* _Problem description_:
Search the records below for the string "algorithms" and copy each line where it turns up.

* _Dataset entries_:

######

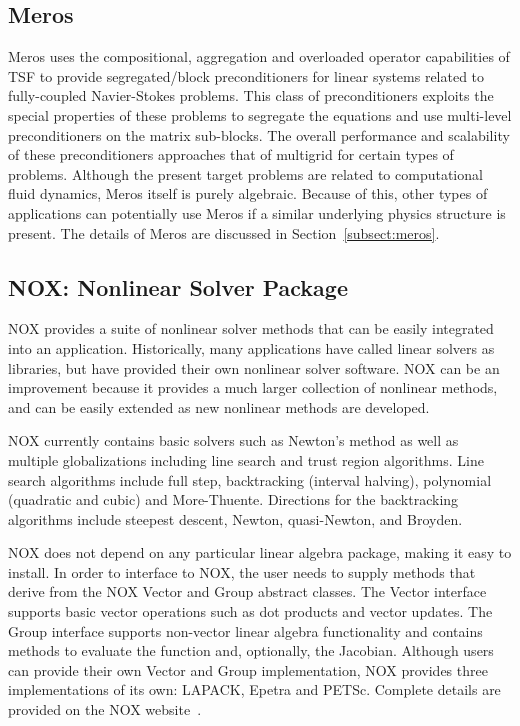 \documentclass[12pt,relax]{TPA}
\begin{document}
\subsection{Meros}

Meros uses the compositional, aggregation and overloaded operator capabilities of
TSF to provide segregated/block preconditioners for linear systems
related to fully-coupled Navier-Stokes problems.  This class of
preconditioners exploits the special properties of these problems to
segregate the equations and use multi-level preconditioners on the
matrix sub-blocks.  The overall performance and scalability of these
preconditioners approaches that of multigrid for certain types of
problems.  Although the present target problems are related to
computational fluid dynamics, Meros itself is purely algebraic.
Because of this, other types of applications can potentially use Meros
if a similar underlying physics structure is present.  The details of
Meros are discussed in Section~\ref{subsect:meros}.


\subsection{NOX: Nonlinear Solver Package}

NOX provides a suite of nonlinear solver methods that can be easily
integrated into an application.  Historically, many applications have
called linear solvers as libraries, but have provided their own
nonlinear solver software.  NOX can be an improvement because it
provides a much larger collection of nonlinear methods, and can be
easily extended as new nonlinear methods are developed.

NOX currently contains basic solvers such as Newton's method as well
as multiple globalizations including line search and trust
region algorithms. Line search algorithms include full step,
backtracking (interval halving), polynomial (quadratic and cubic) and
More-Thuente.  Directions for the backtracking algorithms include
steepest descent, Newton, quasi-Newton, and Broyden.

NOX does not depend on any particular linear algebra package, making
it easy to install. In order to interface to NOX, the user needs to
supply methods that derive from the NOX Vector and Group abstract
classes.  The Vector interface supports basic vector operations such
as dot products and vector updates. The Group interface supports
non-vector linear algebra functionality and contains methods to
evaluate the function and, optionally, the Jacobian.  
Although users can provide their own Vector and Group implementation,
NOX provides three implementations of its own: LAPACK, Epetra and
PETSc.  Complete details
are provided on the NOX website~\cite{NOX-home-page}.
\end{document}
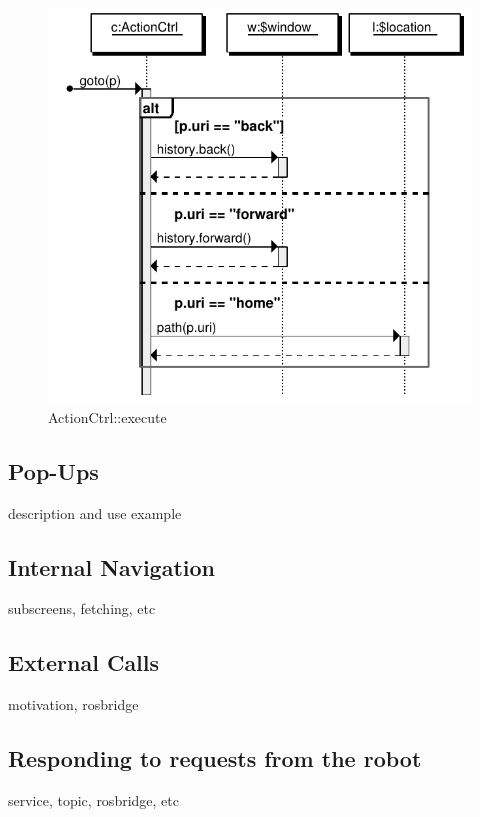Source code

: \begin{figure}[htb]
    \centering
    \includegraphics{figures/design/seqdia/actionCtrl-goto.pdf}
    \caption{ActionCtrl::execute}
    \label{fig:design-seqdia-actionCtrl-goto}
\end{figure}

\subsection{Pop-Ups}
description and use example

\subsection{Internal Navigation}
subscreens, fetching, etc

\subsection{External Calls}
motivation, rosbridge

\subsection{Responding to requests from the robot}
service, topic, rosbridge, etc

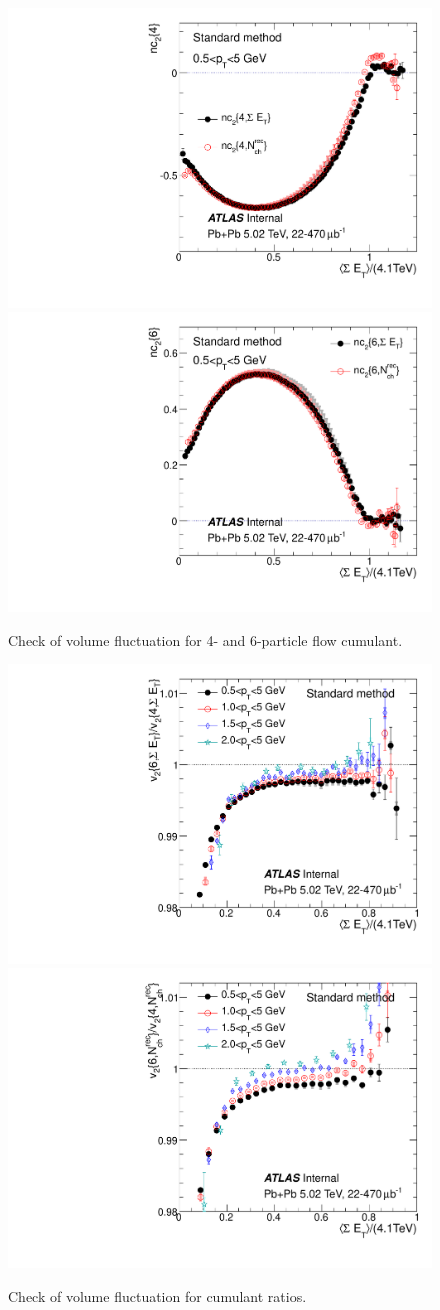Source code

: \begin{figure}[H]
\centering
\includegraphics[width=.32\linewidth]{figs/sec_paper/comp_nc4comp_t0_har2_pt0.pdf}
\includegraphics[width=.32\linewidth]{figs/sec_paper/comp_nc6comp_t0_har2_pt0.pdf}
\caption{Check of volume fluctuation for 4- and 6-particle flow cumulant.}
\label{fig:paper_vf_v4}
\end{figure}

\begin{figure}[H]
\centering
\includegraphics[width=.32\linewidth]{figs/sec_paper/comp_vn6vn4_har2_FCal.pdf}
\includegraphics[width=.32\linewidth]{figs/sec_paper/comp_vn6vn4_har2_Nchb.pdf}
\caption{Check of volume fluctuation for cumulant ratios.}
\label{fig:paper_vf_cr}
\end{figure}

######

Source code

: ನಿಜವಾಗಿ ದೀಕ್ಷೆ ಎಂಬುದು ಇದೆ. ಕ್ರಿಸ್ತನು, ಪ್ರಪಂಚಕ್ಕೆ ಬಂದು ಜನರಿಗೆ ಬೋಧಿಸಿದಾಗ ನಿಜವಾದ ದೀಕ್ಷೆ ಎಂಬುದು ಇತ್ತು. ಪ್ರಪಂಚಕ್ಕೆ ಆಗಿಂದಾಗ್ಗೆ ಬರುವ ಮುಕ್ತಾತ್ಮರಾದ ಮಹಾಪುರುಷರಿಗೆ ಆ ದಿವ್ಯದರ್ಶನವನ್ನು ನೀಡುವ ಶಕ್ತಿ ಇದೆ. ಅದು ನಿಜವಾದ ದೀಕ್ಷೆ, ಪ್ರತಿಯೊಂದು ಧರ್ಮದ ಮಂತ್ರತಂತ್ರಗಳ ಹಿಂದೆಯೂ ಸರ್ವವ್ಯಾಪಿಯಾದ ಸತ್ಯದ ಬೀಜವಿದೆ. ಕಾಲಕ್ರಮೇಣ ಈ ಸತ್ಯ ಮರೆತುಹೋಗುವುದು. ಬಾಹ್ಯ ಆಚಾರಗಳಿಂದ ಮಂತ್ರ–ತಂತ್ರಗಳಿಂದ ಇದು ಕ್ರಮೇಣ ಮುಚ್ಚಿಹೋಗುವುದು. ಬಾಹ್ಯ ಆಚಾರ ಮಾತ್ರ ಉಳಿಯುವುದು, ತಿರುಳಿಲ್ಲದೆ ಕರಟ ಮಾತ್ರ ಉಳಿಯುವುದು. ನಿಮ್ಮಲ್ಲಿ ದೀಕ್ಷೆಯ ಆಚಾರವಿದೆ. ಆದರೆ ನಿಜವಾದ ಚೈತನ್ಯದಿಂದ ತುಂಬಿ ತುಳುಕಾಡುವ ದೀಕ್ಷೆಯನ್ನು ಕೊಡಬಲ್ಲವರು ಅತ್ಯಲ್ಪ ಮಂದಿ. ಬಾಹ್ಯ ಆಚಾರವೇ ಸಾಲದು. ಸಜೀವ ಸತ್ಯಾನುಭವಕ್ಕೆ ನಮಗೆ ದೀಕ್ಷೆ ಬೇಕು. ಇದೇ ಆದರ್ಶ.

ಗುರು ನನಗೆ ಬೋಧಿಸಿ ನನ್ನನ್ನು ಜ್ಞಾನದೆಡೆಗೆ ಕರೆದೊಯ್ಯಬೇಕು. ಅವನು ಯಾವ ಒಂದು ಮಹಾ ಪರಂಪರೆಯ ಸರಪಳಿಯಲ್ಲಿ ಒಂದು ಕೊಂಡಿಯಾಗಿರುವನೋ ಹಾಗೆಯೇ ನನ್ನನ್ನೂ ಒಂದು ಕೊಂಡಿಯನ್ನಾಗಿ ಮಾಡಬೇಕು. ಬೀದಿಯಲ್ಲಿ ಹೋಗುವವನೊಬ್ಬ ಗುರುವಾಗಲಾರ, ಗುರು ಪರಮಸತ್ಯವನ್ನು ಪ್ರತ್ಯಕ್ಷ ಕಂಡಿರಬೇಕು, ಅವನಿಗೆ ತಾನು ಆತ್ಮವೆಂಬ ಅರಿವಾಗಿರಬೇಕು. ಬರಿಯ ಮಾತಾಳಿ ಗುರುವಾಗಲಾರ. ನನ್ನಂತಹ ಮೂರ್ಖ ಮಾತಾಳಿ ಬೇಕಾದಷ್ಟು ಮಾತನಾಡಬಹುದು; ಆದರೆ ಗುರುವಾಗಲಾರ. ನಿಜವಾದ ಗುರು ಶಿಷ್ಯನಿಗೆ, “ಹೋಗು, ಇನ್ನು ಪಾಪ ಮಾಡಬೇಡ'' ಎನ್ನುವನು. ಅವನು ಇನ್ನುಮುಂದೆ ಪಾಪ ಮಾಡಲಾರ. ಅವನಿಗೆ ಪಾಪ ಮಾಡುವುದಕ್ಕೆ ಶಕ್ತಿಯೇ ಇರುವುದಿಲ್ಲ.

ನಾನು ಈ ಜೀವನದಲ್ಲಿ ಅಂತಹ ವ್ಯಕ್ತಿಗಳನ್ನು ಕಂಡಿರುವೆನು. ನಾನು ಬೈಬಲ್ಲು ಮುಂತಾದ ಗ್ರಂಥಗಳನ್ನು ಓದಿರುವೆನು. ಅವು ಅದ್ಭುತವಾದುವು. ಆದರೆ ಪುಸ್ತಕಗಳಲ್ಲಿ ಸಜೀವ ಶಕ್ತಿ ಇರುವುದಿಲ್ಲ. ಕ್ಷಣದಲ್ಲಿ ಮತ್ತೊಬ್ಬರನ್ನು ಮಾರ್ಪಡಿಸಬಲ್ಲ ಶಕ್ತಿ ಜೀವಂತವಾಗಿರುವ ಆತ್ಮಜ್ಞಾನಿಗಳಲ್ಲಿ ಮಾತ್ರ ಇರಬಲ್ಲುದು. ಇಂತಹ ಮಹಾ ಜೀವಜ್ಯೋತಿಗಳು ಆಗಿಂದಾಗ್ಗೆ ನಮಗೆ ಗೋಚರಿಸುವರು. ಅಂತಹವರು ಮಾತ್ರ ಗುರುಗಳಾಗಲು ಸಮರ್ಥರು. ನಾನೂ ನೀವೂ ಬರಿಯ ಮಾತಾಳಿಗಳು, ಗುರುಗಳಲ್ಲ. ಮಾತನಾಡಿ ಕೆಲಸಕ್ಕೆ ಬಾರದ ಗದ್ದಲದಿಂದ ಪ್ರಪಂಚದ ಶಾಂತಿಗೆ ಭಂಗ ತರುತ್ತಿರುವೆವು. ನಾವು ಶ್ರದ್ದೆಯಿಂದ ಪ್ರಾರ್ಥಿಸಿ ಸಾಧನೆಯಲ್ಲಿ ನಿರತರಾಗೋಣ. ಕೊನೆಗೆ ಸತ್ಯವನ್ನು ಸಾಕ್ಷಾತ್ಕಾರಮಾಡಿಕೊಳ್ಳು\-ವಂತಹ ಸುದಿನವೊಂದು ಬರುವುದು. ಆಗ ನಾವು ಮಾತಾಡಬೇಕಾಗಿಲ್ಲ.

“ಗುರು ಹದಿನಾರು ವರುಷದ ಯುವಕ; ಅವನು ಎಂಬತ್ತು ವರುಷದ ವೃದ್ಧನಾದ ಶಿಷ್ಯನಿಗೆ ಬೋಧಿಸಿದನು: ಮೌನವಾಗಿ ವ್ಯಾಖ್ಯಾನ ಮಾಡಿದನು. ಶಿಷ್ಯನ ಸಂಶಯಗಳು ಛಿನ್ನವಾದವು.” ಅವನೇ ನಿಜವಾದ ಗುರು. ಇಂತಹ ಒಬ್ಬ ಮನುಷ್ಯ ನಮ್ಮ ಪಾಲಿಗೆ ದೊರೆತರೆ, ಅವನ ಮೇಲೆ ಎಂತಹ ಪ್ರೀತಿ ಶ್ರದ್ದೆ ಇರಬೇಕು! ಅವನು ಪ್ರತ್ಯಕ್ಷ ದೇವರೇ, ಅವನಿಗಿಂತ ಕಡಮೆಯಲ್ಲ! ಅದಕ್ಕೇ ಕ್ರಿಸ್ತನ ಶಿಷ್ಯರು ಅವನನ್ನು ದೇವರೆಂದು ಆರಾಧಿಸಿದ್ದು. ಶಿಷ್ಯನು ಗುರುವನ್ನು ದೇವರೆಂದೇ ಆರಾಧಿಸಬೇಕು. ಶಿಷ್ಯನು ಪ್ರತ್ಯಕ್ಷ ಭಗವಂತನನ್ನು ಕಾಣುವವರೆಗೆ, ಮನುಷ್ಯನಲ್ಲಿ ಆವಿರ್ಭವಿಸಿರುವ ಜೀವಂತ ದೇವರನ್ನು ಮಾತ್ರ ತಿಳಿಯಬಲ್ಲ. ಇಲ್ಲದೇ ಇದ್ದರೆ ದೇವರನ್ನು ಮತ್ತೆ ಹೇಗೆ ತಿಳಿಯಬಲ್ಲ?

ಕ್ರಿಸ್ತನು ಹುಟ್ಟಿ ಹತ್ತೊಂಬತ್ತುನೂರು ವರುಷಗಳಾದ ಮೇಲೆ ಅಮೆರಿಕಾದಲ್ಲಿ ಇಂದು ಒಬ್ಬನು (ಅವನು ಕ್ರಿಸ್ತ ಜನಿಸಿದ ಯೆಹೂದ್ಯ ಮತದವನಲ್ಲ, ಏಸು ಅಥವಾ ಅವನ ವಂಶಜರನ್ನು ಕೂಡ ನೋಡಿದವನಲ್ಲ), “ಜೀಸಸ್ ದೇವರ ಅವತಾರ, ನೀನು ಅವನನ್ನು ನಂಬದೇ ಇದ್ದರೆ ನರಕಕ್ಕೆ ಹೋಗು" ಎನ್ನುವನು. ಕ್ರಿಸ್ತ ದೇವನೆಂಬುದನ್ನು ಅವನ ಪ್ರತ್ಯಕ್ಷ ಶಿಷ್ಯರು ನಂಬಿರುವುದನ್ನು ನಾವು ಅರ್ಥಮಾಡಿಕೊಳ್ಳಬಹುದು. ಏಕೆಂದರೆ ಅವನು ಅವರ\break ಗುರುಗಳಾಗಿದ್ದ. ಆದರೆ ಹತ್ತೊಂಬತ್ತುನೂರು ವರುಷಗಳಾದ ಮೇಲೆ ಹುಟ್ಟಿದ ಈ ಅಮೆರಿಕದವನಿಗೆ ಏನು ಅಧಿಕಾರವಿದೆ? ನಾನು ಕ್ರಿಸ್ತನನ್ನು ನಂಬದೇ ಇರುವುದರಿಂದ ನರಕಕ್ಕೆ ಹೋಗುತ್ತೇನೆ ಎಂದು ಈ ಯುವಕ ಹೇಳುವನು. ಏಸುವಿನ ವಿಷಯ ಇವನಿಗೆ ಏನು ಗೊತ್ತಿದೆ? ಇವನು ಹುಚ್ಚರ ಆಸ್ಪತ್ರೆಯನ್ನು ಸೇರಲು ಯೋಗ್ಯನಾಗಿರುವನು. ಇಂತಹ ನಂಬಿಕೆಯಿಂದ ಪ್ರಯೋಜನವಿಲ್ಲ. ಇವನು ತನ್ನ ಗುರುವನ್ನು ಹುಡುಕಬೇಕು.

######

* _Response to this task_:
region algorithms. Line search algorithms include full step,
More-Thuente.  Directions for the backtracking algorithms include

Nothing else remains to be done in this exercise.